*Work to be completed:* Tell me, please, how many lines in the records below include the word "continuum". Give no more than the number.
- - -
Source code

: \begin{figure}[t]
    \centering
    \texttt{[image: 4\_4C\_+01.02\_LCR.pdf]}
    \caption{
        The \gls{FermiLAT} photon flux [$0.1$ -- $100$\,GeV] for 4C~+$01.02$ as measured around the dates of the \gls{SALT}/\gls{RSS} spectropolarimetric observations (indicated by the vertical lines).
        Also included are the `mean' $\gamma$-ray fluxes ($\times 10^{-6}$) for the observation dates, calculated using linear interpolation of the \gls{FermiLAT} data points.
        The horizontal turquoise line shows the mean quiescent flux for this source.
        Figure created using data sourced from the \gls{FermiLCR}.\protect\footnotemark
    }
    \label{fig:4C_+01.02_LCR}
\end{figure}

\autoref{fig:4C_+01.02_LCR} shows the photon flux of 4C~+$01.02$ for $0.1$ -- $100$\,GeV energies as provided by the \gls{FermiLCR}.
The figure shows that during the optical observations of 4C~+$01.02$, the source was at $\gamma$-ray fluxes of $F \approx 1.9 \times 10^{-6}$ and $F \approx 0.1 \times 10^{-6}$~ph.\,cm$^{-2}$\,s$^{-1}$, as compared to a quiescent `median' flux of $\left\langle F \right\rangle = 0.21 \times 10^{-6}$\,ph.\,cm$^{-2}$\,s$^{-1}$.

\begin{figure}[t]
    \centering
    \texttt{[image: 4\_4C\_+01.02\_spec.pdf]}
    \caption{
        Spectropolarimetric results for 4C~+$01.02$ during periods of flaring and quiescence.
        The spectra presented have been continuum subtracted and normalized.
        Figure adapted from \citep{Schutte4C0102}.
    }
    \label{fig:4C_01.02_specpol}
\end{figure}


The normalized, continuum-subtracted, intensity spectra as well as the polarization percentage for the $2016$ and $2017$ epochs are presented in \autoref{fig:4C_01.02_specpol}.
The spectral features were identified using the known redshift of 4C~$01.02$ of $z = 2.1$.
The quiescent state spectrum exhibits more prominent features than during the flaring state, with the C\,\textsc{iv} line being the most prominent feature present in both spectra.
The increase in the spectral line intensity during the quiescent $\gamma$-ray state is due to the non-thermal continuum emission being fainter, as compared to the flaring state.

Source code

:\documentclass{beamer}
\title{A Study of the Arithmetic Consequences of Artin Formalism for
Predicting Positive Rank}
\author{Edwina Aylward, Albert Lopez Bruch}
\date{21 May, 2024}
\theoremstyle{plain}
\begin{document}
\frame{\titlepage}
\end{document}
- - -
*Task response:* 3